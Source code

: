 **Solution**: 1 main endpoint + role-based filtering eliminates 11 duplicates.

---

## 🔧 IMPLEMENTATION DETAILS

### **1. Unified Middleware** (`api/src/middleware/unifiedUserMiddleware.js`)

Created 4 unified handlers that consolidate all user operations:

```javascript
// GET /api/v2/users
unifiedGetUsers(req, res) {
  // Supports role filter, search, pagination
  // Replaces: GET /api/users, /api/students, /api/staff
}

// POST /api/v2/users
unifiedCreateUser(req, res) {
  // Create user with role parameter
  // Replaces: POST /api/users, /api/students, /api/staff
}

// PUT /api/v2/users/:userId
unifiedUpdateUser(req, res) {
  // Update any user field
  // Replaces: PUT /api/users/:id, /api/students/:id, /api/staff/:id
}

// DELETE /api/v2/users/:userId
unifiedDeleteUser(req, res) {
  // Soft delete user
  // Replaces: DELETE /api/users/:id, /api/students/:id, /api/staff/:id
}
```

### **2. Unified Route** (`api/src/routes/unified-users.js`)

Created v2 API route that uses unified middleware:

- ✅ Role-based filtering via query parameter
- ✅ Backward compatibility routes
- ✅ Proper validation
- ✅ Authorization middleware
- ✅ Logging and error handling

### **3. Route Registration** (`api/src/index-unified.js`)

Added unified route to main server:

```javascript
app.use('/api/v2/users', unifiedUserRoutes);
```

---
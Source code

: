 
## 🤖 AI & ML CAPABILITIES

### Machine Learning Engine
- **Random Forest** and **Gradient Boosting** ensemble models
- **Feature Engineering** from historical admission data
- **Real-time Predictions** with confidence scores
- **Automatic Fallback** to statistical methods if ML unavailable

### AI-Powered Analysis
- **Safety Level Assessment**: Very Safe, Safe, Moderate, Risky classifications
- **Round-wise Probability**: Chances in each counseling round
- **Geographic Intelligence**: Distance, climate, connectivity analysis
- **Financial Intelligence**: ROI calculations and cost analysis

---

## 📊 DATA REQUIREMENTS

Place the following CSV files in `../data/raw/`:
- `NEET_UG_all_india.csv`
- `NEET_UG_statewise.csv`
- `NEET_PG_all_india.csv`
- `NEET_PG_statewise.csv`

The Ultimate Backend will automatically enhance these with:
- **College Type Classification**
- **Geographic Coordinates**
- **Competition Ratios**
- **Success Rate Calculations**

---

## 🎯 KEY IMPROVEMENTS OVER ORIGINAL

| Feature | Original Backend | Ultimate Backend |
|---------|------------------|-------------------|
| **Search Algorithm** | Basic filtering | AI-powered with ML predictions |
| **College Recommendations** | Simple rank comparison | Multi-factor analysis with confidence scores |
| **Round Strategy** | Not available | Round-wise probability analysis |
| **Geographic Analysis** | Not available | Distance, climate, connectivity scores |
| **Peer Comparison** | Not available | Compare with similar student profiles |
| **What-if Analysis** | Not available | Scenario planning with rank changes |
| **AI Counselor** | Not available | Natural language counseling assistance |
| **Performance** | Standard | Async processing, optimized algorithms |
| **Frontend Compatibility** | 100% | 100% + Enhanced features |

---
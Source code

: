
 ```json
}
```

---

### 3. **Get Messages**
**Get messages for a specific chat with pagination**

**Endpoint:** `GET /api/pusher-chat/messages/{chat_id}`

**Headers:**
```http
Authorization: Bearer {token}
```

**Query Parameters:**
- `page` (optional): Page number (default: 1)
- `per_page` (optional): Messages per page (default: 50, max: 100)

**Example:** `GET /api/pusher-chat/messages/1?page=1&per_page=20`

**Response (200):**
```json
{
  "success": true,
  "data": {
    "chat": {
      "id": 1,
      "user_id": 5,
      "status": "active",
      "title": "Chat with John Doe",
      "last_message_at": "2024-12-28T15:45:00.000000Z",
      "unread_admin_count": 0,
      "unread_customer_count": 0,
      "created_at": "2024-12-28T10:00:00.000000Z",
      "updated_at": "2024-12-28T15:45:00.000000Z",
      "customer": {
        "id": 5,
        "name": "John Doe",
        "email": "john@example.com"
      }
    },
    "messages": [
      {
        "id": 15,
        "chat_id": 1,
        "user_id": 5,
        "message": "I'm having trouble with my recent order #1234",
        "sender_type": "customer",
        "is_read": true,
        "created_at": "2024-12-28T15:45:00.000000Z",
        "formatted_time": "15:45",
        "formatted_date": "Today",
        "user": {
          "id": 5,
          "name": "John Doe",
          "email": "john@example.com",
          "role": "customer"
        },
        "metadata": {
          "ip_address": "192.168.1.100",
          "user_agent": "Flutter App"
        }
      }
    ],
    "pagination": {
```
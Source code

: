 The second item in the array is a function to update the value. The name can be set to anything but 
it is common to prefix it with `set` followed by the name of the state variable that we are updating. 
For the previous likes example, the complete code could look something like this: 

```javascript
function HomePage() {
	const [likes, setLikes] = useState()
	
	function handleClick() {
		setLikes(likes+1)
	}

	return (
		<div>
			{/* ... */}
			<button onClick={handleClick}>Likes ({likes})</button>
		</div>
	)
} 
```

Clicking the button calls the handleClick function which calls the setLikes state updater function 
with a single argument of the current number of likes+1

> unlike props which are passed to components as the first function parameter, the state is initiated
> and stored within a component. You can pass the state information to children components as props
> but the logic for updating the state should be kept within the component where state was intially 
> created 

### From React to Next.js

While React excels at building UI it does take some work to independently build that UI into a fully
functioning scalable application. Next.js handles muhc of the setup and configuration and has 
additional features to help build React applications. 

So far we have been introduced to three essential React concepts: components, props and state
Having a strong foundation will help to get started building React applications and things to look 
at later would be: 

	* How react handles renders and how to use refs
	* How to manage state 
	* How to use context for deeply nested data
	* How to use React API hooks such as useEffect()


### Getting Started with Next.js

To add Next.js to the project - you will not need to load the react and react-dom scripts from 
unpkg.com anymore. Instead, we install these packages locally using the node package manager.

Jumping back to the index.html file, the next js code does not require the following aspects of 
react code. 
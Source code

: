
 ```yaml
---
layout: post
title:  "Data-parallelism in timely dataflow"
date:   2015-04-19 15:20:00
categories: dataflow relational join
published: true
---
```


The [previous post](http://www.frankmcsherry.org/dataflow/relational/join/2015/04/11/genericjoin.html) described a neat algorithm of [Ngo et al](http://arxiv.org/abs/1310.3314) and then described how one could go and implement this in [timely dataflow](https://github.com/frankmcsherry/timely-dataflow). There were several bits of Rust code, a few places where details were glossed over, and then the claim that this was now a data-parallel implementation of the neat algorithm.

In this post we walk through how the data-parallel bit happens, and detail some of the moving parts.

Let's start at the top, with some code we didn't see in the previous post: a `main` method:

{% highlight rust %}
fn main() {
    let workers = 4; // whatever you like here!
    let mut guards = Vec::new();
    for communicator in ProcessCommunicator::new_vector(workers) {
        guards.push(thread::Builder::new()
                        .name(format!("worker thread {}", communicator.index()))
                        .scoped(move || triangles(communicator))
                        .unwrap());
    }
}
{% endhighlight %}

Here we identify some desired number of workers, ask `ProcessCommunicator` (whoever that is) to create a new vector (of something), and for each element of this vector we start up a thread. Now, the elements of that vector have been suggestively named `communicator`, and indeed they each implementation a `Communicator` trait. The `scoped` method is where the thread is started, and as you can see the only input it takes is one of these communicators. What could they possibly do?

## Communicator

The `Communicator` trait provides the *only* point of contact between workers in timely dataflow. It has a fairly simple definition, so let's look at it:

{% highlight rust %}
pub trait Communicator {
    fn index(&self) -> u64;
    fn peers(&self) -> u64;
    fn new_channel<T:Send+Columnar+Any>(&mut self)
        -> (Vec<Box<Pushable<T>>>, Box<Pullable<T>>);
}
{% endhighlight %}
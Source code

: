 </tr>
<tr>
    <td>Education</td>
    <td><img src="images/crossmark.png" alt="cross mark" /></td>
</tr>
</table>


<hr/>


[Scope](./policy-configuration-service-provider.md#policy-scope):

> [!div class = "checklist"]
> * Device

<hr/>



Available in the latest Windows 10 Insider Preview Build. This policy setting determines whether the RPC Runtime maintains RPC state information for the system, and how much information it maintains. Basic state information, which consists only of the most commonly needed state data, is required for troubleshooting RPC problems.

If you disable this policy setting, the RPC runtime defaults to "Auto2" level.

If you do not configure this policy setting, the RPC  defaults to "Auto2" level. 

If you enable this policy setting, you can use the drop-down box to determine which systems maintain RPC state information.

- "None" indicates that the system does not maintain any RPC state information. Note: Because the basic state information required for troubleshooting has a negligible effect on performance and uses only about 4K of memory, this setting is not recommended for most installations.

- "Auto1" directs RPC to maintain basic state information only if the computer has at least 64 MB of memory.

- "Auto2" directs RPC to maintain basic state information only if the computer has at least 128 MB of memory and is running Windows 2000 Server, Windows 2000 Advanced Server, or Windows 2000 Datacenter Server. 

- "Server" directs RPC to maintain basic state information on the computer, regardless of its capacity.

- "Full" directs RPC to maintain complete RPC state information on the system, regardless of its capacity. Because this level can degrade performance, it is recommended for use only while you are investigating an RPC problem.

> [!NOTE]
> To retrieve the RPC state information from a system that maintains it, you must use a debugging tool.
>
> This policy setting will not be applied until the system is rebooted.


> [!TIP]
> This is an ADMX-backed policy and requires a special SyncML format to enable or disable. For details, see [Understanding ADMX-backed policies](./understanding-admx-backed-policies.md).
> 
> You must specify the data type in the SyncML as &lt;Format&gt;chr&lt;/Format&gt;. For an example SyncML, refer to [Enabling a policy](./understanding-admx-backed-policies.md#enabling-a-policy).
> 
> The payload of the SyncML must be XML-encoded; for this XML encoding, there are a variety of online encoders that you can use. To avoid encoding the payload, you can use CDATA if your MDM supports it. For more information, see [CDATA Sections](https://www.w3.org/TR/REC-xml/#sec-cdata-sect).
----------------
_THE TASK_
Your answer must consist solely of the lines above between the line holding "Here we identify" and the line holding "fn new_channel<T:Send+Columnar+Any>(&mut self)", inclusive, copied exactly.

_TASK RESULT_
Here we identify some desired number of workers, ask `ProcessCommunicator` (whoever that is) to create a new vector (of something), and for each element of this vector we start up a thread. Now, the elements of that vector have been suggestively named `communicator`, and indeed they each implementation a `Communicator` trait. The `scoped` method is where the thread is started, and as you can see the only input it takes is one of these communicators. What could they possibly do?

## Communicator

The `Communicator` trait provides the *only* point of contact between workers in timely dataflow. It has a fairly simple definition, so let's look at it:

{% highlight rust %}
pub trait Communicator {
    fn index(&self) -> u64;
    fn peers(&self) -> u64;
    fn new_channel<T:Send+Columnar+Any>(&mut self)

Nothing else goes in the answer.